Darüber hinaus ist auch der Goldene Schnitt in der Figur enthalten und zwar in den Verhältnissen zwischen:
- Scheitel bis Nabel und Nabel bis Fußsohle
- Fußsohle bis Knie und Knie bis Nabel
- Scheitel bis Hals und Hals bis Nabel

Seine Statuen wurden also nicht nach dem lebenden Modell abgefertigt, sondern folgten einer Idealfigur.

Besonders zu erwähnen sei die Tatsache, dass Polyklet die meisten seiner Figuren im Kontrapost darstellte, also das Spiel mit Standbein (der das Körpergewicht trägt) und Spielbein (der das Gleichgewicht hält). Durch diese Körperhaltung ergeben sich besondere Gegensätze innerhalb der Figur: Ruhe und Bewegung, Spannung und Entspannung, Hebung und Senkung. Es ist ein Gleichgewicht von Gegensätzen. Der Becken hebt sich auf der Seite des Standbeins, gleichzeitig neigt sich die Schulter entgegen. Der Oberkörper beschreibt dabei ein S-Linie (besonders in der Rückenansicht zu erkennen).

Am Doryphoros können wir auch sehr gut die Anatomie studieren. Die markantesten Stellen wo sich die Knochen und Muskeln unter der Haut abzeichnen sind besonders gut zu erkennen (Rippen, Brustkorb, Schädel, Schienbein, etc.).

Polyklet hat mit dem Doryphoros ein Meisterwerk erschaffen, der uns als Proportionsschema und als organische Gliederung des Körpers sehr hilfreich ist.

Donnerstag, 1. Juli 2010

Skizzenbuch - Akt

Nachdem ich die letzten Tage weiter am Proportionsschema gearbeitet habe, schlich sich so langsam etwas Langeweile auf. Naja, Langeweile ist es nicht gerade, aber etwas zermürbend. Wie ein österreichischer Künstler einmal zu mir sagte… “wenn man zeichnen lernt schleicht sich irgendwann Langeweile auf, es stockt, weil man immer und immer wieder das Gleiche machen muss um zu lernen.
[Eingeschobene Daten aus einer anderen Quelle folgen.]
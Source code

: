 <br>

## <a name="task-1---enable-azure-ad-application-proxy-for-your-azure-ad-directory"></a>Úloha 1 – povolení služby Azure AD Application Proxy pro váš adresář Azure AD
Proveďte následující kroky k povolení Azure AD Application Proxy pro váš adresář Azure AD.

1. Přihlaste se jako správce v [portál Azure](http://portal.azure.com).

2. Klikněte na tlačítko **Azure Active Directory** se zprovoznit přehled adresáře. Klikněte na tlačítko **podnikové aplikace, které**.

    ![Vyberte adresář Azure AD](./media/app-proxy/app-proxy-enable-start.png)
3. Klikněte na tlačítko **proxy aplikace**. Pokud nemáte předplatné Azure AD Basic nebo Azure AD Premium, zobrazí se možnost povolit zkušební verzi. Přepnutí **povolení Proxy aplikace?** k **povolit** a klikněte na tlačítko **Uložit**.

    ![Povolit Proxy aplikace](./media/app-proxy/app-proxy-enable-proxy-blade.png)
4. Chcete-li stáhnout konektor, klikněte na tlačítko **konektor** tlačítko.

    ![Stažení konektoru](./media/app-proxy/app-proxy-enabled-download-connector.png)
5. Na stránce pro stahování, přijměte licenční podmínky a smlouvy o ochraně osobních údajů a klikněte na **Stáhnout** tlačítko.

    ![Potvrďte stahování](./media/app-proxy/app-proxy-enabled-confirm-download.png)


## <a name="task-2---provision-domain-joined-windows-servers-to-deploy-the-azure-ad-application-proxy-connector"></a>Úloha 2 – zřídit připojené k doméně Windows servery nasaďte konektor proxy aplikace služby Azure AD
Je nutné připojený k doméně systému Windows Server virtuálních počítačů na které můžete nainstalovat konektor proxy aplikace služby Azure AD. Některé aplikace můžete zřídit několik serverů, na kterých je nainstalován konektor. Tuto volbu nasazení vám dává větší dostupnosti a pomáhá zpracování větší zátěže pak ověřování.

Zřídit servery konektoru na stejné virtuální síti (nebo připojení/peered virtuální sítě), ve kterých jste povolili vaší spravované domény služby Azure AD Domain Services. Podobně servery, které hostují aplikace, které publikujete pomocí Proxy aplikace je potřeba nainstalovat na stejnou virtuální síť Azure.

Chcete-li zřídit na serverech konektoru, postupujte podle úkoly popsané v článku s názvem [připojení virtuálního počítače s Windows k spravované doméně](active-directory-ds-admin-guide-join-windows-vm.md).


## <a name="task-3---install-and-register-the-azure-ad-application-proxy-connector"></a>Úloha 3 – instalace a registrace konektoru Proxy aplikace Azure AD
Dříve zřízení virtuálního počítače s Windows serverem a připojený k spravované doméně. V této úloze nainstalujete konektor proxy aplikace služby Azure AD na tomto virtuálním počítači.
Aber da muss man durch. Erst danach kommt der Spaß.”

Um etwas Abwechslung zu bekommen, habe ich eine Kopie eines Frauenaktes nach Fotoreferenz gezeichnet. Aber auch hierbei waren mir die Proportionen und Linienführung sehr wichtig. Ergänzt wird es mit Tonwerten, wobei ich mir während des Zeichnens immer wieder hinterfragt habe, warum die Schattierungen dort sitzen wo sie sind, um die Anatomie weiter besser zu verstehen.

akt_0710_original akt_0710_kopie

Original

Kopie, Bleistift 2B, DIN A4
hätte mir mit dem Ohr und mit dem Gesicht geben können, am Ende gewann aber (wieder einmal mehr) meine Ungeduld. Der Oberarm hätte auch dicker sein müssen und das Gesicht etwas kleiner.